El párrafo afirmaba que “el programa de enriquecimiento nuclear de Irán fue destruido” en el ataque estadounidense-iraní de junio pasado. Desde entonces, “no ha habido esfuerzos” por parte de Teherán para “intentar reconstruir” esas capacidades, declaraba. Esa afirmación valida las alegaciones de Kent al presentar su dimisión el martes, cuando en una carta a Trump el director de la lucha antiterrorista aseguró que la República Islámica “no representaba una amenaza inminente”. Y contradice el argumentario de Trump para justificar la guerra: el presidente asegura que Teherán estaba a un par de semanas de hacerse con una bomba nuclear.
Gabbard sí se mostraba más acorde con el relato de Trump al asegurar inmediatamente después que “Irán y los grupos que patrocina siguen siendo capaces de atacar Estados Unidos y los intereses de sus aliados en Oriente Próximo, algo que siguen haciendo. Si el régimen hostil sobreviviera, trataría de lanzar un nuevo esfuerzo para reconstruir sus arsenales de drones y misiles”.
Gabbard ha sido, desde su nombramiento, una figura anómala en el Gobierno de Donald Trump, sobre la que han rondado constantes rumores acerca de su inminente salida del puesto casi desde el primer momento. Antigua congresista demócrata y precandidata presidencial por ese partido, defensora siempre de posiciones aislacionistas en política exterior, en 2019 vendía camisetas con el lema “no a la guerra contra Irán”. Su conflictiva relación con su partido, y ese rechazo a las intervenciones en el extranjero, fueron parte de las razones por las que el republicano quiso ponerla al frente de los servicios de inteligencia. Pero ella nunca ha formado parte de su círculo de colaboradores más cercano, y su declaración del año pasado sobre Irán pareció bloquearle el acceso al sancta sanctorum.

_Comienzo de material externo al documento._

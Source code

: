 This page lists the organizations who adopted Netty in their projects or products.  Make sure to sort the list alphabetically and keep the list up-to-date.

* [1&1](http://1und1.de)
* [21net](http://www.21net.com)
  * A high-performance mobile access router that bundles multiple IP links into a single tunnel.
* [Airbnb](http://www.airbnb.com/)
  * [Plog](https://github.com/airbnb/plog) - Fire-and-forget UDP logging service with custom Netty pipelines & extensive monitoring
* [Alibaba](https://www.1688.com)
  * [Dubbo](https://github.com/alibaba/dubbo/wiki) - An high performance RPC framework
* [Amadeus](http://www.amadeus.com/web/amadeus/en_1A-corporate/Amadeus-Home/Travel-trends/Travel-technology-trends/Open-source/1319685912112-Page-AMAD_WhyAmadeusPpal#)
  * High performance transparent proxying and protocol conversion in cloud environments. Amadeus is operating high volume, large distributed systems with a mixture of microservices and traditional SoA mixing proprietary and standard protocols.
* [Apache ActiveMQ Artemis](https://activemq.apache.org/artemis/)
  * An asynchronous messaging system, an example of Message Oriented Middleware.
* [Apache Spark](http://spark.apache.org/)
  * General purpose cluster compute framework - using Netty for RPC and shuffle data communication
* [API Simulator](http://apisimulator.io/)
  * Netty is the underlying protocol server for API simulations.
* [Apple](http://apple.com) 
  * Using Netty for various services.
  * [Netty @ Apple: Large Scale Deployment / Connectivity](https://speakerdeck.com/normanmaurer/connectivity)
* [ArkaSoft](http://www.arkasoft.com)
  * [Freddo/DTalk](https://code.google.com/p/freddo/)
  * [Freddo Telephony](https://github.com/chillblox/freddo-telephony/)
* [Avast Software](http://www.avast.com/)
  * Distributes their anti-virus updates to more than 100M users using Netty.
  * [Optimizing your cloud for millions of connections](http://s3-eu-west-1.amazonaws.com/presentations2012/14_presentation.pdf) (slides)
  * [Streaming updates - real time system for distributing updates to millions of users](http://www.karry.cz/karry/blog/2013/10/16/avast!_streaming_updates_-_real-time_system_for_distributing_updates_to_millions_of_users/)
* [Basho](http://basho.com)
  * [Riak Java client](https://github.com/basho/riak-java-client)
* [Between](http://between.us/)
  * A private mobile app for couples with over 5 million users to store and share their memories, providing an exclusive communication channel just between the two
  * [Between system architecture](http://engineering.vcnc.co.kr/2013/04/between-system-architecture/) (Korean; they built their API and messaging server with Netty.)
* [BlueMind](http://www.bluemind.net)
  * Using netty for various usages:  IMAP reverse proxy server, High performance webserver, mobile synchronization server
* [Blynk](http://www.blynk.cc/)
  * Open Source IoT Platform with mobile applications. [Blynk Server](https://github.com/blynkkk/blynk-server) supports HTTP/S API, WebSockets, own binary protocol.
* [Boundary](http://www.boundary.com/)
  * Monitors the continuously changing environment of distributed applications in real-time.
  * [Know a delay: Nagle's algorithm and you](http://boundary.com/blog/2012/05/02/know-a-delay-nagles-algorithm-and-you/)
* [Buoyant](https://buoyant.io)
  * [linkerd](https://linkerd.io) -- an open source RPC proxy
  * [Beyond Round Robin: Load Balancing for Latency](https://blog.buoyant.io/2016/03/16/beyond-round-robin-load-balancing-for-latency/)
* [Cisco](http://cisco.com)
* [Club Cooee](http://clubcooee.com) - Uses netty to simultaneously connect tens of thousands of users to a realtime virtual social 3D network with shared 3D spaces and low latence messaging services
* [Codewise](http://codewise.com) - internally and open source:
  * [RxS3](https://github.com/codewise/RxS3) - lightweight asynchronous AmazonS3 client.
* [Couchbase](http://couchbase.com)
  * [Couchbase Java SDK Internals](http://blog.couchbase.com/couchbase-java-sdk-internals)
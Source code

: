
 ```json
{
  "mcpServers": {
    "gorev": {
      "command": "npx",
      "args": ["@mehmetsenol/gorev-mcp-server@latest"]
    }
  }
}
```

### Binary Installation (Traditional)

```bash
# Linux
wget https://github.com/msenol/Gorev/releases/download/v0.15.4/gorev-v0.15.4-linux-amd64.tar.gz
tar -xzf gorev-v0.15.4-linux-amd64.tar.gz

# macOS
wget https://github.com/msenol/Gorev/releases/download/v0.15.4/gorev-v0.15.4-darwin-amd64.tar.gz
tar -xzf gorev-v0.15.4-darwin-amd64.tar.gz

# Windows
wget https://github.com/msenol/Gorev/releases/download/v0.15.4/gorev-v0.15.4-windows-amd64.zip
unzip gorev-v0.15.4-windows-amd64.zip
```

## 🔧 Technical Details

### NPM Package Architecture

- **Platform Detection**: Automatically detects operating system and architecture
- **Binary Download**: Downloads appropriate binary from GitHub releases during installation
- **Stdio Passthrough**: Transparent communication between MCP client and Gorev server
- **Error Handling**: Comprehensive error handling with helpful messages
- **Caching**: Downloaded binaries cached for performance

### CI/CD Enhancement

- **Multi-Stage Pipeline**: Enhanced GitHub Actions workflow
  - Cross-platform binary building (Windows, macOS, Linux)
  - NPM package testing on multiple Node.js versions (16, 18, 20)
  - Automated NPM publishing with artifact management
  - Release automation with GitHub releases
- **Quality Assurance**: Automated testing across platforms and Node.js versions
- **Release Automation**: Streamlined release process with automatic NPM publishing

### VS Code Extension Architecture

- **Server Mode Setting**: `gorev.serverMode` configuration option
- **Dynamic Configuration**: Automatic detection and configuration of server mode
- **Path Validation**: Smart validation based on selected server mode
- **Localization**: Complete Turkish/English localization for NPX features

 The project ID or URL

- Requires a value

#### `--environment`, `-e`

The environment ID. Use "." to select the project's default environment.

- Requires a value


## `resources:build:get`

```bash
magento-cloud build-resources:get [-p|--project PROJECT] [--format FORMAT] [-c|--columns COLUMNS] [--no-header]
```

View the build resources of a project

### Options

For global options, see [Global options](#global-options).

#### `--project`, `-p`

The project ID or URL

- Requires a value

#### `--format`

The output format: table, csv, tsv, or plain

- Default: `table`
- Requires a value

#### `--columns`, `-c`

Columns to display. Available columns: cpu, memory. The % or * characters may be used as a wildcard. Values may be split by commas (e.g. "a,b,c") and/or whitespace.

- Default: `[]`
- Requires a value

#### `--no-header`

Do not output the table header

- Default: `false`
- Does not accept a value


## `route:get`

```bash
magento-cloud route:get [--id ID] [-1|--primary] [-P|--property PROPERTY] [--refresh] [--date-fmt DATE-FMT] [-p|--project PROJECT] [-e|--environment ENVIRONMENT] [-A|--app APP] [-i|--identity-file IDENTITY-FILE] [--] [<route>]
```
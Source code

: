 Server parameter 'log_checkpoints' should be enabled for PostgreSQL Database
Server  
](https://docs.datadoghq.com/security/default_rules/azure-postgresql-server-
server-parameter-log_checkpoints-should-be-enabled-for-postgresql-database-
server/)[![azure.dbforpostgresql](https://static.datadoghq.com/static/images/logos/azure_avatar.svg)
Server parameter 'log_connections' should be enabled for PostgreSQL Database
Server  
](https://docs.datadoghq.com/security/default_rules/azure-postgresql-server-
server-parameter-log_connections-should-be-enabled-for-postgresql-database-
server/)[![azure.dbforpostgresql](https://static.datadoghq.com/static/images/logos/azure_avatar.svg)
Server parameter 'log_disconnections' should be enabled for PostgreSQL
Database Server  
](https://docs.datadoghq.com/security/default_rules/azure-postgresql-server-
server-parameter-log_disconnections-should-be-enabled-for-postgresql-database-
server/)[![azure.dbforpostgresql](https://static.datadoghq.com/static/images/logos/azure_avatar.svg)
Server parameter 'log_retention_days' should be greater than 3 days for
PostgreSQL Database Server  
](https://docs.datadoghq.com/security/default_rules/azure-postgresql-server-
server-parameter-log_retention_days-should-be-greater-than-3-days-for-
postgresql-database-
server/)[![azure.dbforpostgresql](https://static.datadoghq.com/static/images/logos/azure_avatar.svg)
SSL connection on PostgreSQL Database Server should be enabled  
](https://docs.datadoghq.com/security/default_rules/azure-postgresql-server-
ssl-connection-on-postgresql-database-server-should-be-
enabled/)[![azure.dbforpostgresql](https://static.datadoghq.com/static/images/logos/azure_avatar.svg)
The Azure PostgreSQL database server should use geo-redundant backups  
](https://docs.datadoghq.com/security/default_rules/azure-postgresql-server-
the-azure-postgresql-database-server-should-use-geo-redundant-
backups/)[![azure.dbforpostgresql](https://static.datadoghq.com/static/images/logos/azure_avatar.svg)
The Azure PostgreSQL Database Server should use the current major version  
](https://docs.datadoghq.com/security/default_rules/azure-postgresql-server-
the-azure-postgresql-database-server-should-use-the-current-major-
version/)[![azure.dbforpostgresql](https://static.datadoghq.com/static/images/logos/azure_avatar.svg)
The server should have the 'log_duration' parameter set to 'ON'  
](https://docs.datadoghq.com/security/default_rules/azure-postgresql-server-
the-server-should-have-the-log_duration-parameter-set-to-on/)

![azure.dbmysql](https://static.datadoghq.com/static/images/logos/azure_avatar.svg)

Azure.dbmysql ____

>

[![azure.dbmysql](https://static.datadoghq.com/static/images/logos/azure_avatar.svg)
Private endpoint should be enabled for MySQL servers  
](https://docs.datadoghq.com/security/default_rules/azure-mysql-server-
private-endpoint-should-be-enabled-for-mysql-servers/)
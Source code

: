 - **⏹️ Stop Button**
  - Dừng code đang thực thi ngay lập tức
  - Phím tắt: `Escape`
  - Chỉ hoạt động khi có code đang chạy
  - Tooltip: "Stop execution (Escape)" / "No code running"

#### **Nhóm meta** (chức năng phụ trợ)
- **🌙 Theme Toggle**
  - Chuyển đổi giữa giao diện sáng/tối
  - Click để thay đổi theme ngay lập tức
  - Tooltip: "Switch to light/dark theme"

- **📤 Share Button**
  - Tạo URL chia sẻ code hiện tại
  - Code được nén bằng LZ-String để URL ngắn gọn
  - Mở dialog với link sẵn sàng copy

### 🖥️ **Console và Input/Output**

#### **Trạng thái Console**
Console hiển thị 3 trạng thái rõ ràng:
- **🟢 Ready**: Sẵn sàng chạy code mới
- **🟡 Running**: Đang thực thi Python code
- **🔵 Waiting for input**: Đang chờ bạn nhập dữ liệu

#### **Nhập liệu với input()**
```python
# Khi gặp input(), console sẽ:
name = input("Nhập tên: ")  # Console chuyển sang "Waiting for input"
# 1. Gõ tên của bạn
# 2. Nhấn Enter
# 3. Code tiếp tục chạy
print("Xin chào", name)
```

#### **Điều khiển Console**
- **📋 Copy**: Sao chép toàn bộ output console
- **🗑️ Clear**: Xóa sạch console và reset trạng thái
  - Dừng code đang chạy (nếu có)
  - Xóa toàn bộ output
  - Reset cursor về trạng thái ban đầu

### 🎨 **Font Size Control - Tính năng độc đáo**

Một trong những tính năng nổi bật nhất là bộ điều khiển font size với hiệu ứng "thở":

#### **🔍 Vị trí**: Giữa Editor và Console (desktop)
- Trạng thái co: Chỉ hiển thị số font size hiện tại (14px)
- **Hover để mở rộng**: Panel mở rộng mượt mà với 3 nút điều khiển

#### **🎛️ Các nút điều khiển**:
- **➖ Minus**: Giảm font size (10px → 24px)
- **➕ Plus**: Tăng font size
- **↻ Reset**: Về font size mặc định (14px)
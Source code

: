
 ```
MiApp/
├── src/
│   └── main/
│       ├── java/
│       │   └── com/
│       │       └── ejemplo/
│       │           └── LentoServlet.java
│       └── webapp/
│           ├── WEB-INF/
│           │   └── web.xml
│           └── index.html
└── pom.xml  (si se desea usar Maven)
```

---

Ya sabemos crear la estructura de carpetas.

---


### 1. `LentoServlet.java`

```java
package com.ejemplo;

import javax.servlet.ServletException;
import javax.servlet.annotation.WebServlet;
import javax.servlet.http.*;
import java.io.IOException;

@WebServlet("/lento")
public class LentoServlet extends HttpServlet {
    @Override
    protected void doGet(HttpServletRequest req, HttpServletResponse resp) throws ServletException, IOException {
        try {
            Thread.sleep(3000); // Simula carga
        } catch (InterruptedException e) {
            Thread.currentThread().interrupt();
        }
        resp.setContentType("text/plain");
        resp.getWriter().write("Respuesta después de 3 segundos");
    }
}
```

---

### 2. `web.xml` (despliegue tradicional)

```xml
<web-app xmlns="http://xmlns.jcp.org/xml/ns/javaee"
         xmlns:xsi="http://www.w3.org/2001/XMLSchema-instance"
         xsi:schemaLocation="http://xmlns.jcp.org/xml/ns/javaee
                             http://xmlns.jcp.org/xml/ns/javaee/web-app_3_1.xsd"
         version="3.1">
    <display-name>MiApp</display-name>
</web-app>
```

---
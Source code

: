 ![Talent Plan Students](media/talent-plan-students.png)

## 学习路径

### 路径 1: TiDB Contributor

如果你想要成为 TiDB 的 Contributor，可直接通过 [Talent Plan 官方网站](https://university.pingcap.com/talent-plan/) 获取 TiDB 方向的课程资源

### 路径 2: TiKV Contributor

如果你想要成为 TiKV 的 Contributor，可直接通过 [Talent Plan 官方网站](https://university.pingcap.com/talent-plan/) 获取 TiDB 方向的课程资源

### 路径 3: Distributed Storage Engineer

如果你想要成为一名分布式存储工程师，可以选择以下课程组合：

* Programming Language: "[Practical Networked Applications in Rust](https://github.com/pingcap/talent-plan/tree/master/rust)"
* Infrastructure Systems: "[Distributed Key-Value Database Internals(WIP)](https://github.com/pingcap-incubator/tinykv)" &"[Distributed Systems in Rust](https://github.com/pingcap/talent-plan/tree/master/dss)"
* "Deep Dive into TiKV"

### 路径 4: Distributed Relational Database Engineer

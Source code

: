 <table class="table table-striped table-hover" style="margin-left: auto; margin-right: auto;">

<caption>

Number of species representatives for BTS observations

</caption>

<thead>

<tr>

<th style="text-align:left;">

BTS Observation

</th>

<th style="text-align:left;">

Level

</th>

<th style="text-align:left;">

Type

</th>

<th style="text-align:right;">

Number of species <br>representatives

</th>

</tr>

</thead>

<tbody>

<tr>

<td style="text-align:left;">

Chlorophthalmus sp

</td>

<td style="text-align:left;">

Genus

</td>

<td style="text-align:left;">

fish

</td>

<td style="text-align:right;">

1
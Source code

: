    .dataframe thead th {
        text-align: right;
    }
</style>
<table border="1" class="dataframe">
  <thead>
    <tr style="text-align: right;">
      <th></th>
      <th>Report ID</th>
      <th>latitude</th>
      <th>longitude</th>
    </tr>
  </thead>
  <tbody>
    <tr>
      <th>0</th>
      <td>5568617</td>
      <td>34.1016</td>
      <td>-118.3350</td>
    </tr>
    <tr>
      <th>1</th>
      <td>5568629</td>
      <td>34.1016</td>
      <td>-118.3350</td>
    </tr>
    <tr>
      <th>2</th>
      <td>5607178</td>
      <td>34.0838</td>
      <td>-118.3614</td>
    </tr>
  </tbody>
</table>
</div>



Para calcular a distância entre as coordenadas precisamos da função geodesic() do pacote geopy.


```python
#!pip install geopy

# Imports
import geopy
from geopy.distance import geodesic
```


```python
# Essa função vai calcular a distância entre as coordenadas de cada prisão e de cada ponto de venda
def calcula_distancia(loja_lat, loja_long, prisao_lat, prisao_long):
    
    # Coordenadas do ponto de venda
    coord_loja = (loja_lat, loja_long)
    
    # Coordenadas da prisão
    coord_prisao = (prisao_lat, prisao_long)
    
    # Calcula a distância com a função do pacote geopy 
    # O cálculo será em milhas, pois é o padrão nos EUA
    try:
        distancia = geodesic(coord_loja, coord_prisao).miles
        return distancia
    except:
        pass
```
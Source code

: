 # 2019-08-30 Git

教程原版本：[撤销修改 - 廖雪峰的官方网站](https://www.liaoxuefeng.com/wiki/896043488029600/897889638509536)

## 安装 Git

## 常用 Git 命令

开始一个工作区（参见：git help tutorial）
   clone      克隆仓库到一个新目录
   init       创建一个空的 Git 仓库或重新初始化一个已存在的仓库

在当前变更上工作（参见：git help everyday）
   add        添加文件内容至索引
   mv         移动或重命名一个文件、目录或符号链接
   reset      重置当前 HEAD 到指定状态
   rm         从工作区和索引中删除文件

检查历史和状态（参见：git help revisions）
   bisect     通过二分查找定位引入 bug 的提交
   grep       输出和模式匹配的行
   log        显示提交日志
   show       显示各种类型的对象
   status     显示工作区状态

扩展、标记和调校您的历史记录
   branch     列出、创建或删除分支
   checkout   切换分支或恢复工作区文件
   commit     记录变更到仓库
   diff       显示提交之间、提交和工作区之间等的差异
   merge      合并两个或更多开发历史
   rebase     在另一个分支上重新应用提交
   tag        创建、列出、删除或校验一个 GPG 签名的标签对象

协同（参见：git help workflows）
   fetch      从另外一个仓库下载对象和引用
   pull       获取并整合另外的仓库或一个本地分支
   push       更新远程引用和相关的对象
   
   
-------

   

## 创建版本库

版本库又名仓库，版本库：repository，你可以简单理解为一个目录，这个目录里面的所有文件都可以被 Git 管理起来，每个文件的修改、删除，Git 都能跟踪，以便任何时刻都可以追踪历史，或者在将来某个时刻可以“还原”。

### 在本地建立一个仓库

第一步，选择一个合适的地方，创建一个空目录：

La nueva guerra ha vuelto a poner en evidencia esas fricciones que quedaron. Si bien Gabbard ha intentado no revelar diferencias de opinión con la Casa Blanca, sus medidísimos comentarios públicos —en redes sociales, y este miércoles en la audiencia ante el Comité de Inteligencia del Senado— dejan clara su existencia. Por lo que dice y, sobre todo, por lo que no dice.
En su comparecencia anual ante los senadores, requerida por ley, la directora nacional de inteligencia ha llegado a asegurar, ante las preguntas de los legisladores, que los servicios de espionaje no son los responsables de decidir si algún tipo de amenaza contra Estados Unidos es inminente o no. Preguntada si los servicios de inteligencia consideraron, en sus informes al presidente, que Irán representaba una amenaza inmediata, se zafó: “Esa es una decisión que corresponde solo al presidente”.
Menos ambiguo se mostró el director de la CIA, John Ratcliffe. Irán, ha asegurado, sí representaba una amenaza inmediata. “Ha sido una amenaza constante contra Estados Unidos durante un largo tiempo, y esta vez representaba una amenaza inmediata”, ha asegurado el alto cargo. Ratcliffe, a diferencia de Gabbard, sí ha estado presente junto a Trump en las sesiones de seguimiento de las ofensivas militares ordenadas por el republicano, en Venezuela y en Irán.